= Beginning of Section =

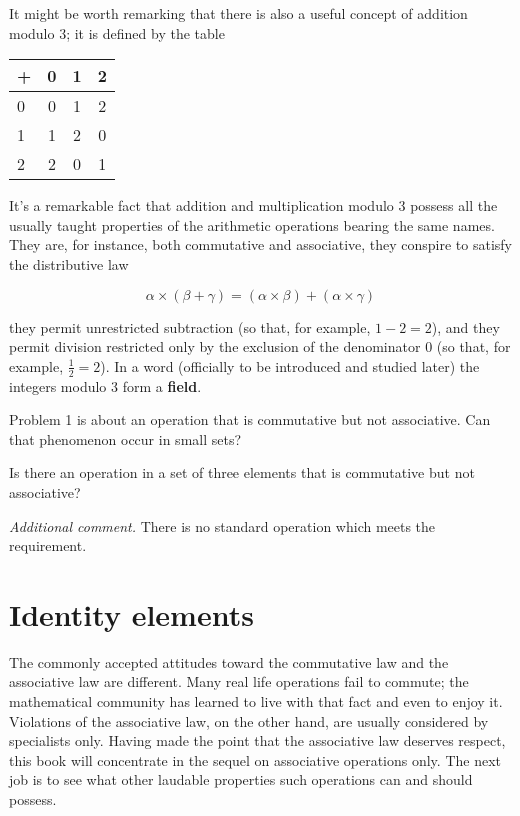 It might be worth remarking that there is also a useful concept of addition modulo 3; it is defined by the table

\begin{center}
    \begin{tabular}{l|ccc}
        + & 0 & 1 & 2 \\
        \hline
        0 & 0 & 1 & 2 \\
        1 & 1 & 2 & 0 \\
        2 & 2 & 0 & 1
    \end{tabular}
\end{center}

It's a remarkable fact that addition and multiplication modulo 3 possess all the usually taught properties of the arithmetic operations bearing the same names. They are, for instance, both commutative and associative, they conspire to satisfy the distributive law

\begin{equation}
    \alpha \times (\beta + \gamma) = (\alpha \times \beta) + (\alpha \times \gamma)
\end{equation}

they permit unrestricted subtraction (so that, for example, $1 - 2 = 2$), and they permit division restricted only by the exclusion of the denominator 0 (so that, for example, $\frac{1}{2} = 2$). In a word (officially to be introduced and studied later) the integers modulo 3 form a \textbf{field}.

Problem 1 is about an operation that is commutative but not associative. Can that phenomenon occur in small sets?

\begin{problem}
Is there an operation in a set of three elements that is commutative but not associative?
\end{problem}

\textit{Additional comment.} There is no standard operation which meets the requirement.

\section{Identity elements}

The commonly accepted attitudes toward the commutative law and the associative law are different. Many real life operations fail to commute; the mathematical community has learned to live with that fact and even to enjoy it. Violations of the associative law, on the other hand, are usually considered by specialists only. Having made the point that the associative law deserves respect, this book will concentrate in the sequel on associative operations only. The next job is to see what other laudable properties such operations can and should possess.

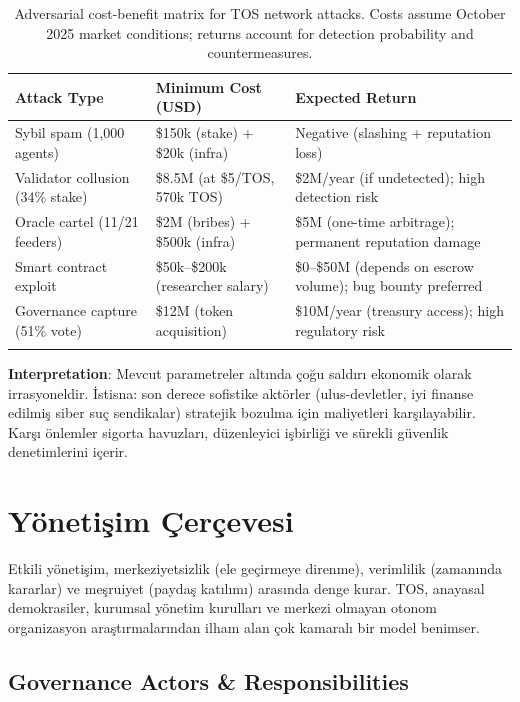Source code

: \documentclass[11pt]{article}
\begin{document}
\begin{itemize}[noitemsep]
\begin{itemize}[noitemsep]
\begin{itemize}[noitemsep]
\begin{itemize}[noitemsep]
\begin{itemize}[noitemsep]
\begin{itemize}[noitemsep]
\begin{itemize}[noitemsep]
\begin{enumerate}[noitemsep]
\begin{itemize}[noitemsep]
\begin{longtable}{@{}p{}p{}p{}@{}}
\toprule
\textbf{Attack Type} & \textbf{Minimum Cost (USD)} & \textbf{Expected Return} \\\midrule
Sybil spam (1,000 agents) & \$150k (stake) + \$20k (infra) & Negative (slashing + reputation loss) \\
Validator collusion (34\% stake) & \$8.5M (at \$5/TOS, 570k TOS) & \$2M/year (if undetected); high detection risk \\
Oracle cartel (11/21 feeders) & \$2M (bribes) + \$500k (infra) & \$5M (one-time arbitrage); permanent reputation damage \\
Smart contract exploit & \$50k--\$200k (researcher salary) & \$0--\$50M (depends on escrow volume); bug bounty preferred \\
Governance capture (51\% vote) & \$12M (token acquisition) & \$10M/year (treasury access); high regulatory risk \\
\bottomrule
\caption{Adversarial cost-benefit matrix for TOS network attacks. Costs assume October 2025 market conditions; returns account for detection probability and countermeasures.}
\end{longtable}

\textbf{Interpretation}: Mevcut parametreler altında çoğu saldırı ekonomik olarak irrasyoneldir. İstisna: son derece sofistike aktörler (ulus-devletler, iyi finanse edilmiş siber suç sendikalar) stratejik bozulma için maliyetleri karşılayabilir. Karşı önlemler sigorta havuzları, düzenleyici işbirliği ve sürekli güvenlik denetimlerini içerir.

\section{Yönetişim Çerçevesi}
\label{sec:governance}

Etkili yönetişim, merkeziyetsizlik (ele geçirmeye direnme), verimlilik (zamanında kararlar) ve meşruiyet (paydaş katılımı) arasında denge kurar. TOS, anayasal demokrasiler, kurumsal yönetim kurulları ve merkezi olmayan otonom organizasyon araştırmalarından ilham alan çok kamaralı bir model benimser.

\subsection{Governance Actors \& Responsibilities}


\end{itemize}
\end{enumerate}
\end{itemize}
\end{itemize}
\end{itemize}
\end{itemize}
\end{itemize}
\end{itemize}
\end{itemize}
\end{document}
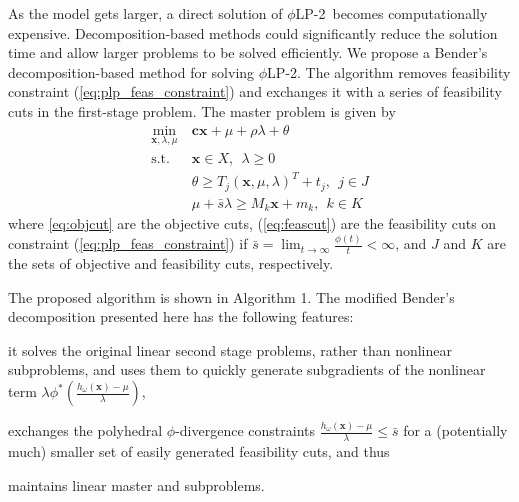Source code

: \documentclass[opre,nonblindrev]{informs3} %
\newcommand{\x}{\mathbf{x}}
\renewcommand{\c}{\mathbf{c}}
\newcommand{\st}{\mbox{s.t.}}
\newcommand{\plp}{$\phi$LP-2}
\begin{document}
As the model gets larger, a direct solution of \plp\ becomes computationally expensive. 
Decomposition-based methods could significantly reduce the solution time and allow larger problems to be solved efficiently. We propose a Bender's decomposition-based method for solving \plp.
The algorithm removes feasibility constraint (\ref{eq:plp_feas_constraint})  and exchanges it with a series of feasibility cuts in the first-stage problem.
The master problem is given by
\begin{align}
	\min_{\x,\lambda,\mu} \ & \c\x + \mu + \rho \lambda + \theta \label{eq:master_problem}\\
	\st \ & \x \in X,\ \ \lambda \geq 0 \nonumber  \\
	& \theta \geq T_j (\x,\mu,\lambda)^T + t_j, \ \  j \in J  \label{eq:objcut} \\
	& \mu + \bar{s}\lambda \geq M_k \x + m_k, \ \ k \in K \label{eq:feascut} 
\end{align}
where \eqref{eq:objcut} are the objective cuts, (\ref{eq:feascut}) are the feasibility cuts on constraint (\ref{eq:plp_feas_constraint}) if $\bar{s} = \lim_{t \rightarrow \infty} \frac{\phi(t)}{t} < \infty$, and $J$ and $K$ are the sets of objective and feasibility cuts, respectively.

The proposed algorithm is shown in Algorithm 1. 
The modified Bender's decomposition presented here has the following features:
\begin{inparaenum}
	\item it solves the original linear second stage problems, rather than nonlinear subproblems, and uses them to quickly generate subgradients of the nonlinear term $\lambda \phi^*\left(\tfrac{h_\omega(\x) - \mu}{\lambda}\right)$, 
	\item exchanges the polyhedral $\phi$-divergence constraints $\tfrac{h_\omega(\x) - \mu}{\lambda} \leq \bar{s}$ for a (potentially much) smaller set of easily generated feasibility cuts, and thus
	\item  maintains linear master and subproblems.\medskip
\end{inparaenum}
\end{document}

= End of Section =

Exercise requirements: Set down every entry above verbatim, without pictures.

Task response:
 It might be worth remarking that there is also a useful concept of addition modulo 3; it is defined by the table

\begin{center}
    \begin{tabular}{l|ccc}
        + & 0 & 1 & 2 \\
        \hline
        0 & 0 & 1 & 2 \\
        1 & 1 & 2 & 0 \\
        2 & 2 & 0 & 1
    \end{tabular}
\end{center}

It's a remarkable fact that addition and multiplication modulo 3 possess all the usually taught properties of the arithmetic operations bearing the same names. They are, for instance, both commutative and associative, they conspire to satisfy the distributive law

\begin{equation}
    \alpha \times (\beta + \gamma) = (\alpha \times \beta) + (\alpha \times \gamma)
\end{equation}

they permit unrestricted subtraction (so that, for example, $1 - 2 = 2$), and they permit division restricted only by the exclusion of the denominator 0 (so that, for example, $\frac{1}{2} = 2$). In a word (officially to be introduced and studied later) the integers modulo 3 form a \textbf{field}.

Problem 1 is about an operation that is commutative but not associative. Can that phenomenon occur in small sets?

\begin{problem}
Is there an operation in a set of three elements that is commutative but not associative?
\end{problem}

\textit{Additional comment.} There is no standard operation which meets the requirement.

\section{Identity elements}

The commonly accepted attitudes toward the commutative law and the associative law are different. Many real life operations fail to commute; the mathematical community has learned to live with that fact and even to enjoy it. Violations of the associative law, on the other hand, are usually considered by specialists only. Having made the point that the associative law deserves respect, this book will concentrate in the sequel on associative operations only. The next job is to see what other laudable properties such operations can and should possess.

Source code

: \documentclass[11pt]{article}
\begin{document}
\begin{itemize}[noitemsep]
\begin{itemize}[noitemsep]
\begin{itemize}[noitemsep]
\begin{itemize}[noitemsep]
\begin{itemize}[noitemsep]
\begin{itemize}[noitemsep]
\begin{itemize}[noitemsep]
\begin{enumerate}[noitemsep]
\begin{itemize}[noitemsep]
\begin{longtable}{@{}p{}p{}p{}@{}}
\toprule
\textbf{Attack Type} & \textbf{Minimum Cost (USD)} & \textbf{Expected Return} \\\midrule
Sybil spam (1,000 agents) & \$150k (stake) + \$20k (infra) & Negative (slashing + reputation loss) \\
Validator collusion (34\% stake) & \$8.5M (at \$5/TOS, 570k TOS) & \$2M/year (if undetected); high detection risk \\
Oracle cartel (11/21 feeders) & \$2M (bribes) + \$500k (infra) & \$5M (one-time arbitrage); permanent reputation damage \\
Smart contract exploit & \$50k--\$200k (researcher salary) & \$0--\$50M (depends on escrow volume); bug bounty preferred \\
Governance capture (51\% vote) & \$12M (token acquisition) & \$10M/year (treasury access); high regulatory risk \\
\bottomrule
\caption{Adversarial cost-benefit matrix for TOS network attacks. Costs assume October 2025 market conditions; returns account for detection probability and countermeasures.}
\end{longtable}

\textbf{Interpretation}: Mevcut parametreler altında çoğu saldırı ekonomik olarak irrasyoneldir. İstisna: son derece sofistike aktörler (ulus-devletler, iyi finanse edilmiş siber suç sendikalar) stratejik bozulma için maliyetleri karşılayabilir. Karşı önlemler sigorta havuzları, düzenleyici işbirliği ve sürekli güvenlik denetimlerini içerir.

\section{Yönetişim Çerçevesi}
\label{sec:governance}

Etkili yönetişim, merkeziyetsizlik (ele geçirmeye direnme), verimlilik (zamanında kararlar) ve meşruiyet (paydaş katılımı) arasında denge kurar. TOS, anayasal demokrasiler, kurumsal yönetim kurulları ve merkezi olmayan otonom organizasyon araştırmalarından ilham alan çok kamaralı bir model benimser.

\subsection{Governance Actors \& Responsibilities}


\end{itemize}
\end{enumerate}
\end{itemize}
\end{itemize}
\end{itemize}
\end{itemize}
\end{itemize}
\end{itemize}
\end{itemize}
\end{document}
Source code

: \documentclass[opre,nonblindrev]{informs3} %
\newcommand{\x}{\mathbf{x}}
\renewcommand{\c}{\mathbf{c}}
\newcommand{\st}{\mbox{s.t.}}
\newcommand{\plp}{$\phi$LP-2}
\begin{document}
As the model gets larger, a direct solution of \plp\ becomes computationally expensive. 
Decomposition-based methods could significantly reduce the solution time and allow larger problems to be solved efficiently. We propose a Bender's decomposition-based method for solving \plp.
The algorithm removes feasibility constraint (\ref{eq:plp_feas_constraint})  and exchanges it with a series of feasibility cuts in the first-stage problem.
The master problem is given by
\begin{align}
	\min_{\x,\lambda,\mu} \ & \c\x + \mu + \rho \lambda + \theta \label{eq:master_problem}\\
	\st \ & \x \in X,\ \ \lambda \geq 0 \nonumber  \\
	& \theta \geq T_j (\x,\mu,\lambda)^T + t_j, \ \  j \in J  \label{eq:objcut} \\
	& \mu + \bar{s}\lambda \geq M_k \x + m_k, \ \ k \in K \label{eq:feascut} 
\end{align}
where \eqref{eq:objcut} are the objective cuts, (\ref{eq:feascut}) are the feasibility cuts on constraint (\ref{eq:plp_feas_constraint}) if $\bar{s} = \lim_{t \rightarrow \infty} \frac{\phi(t)}{t} < \infty$, and $J$ and $K$ are the sets of objective and feasibility cuts, respectively.

The proposed algorithm is shown in Algorithm 1. 
The modified Bender's decomposition presented here has the following features:
\begin{inparaenum}
	\item it solves the original linear second stage problems, rather than nonlinear subproblems, and uses them to quickly generate subgradients of the nonlinear term $\lambda \phi^*\left(\tfrac{h_\omega(\x) - \mu}{\lambda}\right)$, 
	\item exchanges the polyhedral $\phi$-divergence constraints $\tfrac{h_\omega(\x) - \mu}{\lambda} \leq \bar{s}$ for a (potentially much) smaller set of easily generated feasibility cuts, and thus
	\item  maintains linear master and subproblems.\medskip
\end{inparaenum}
\end{document}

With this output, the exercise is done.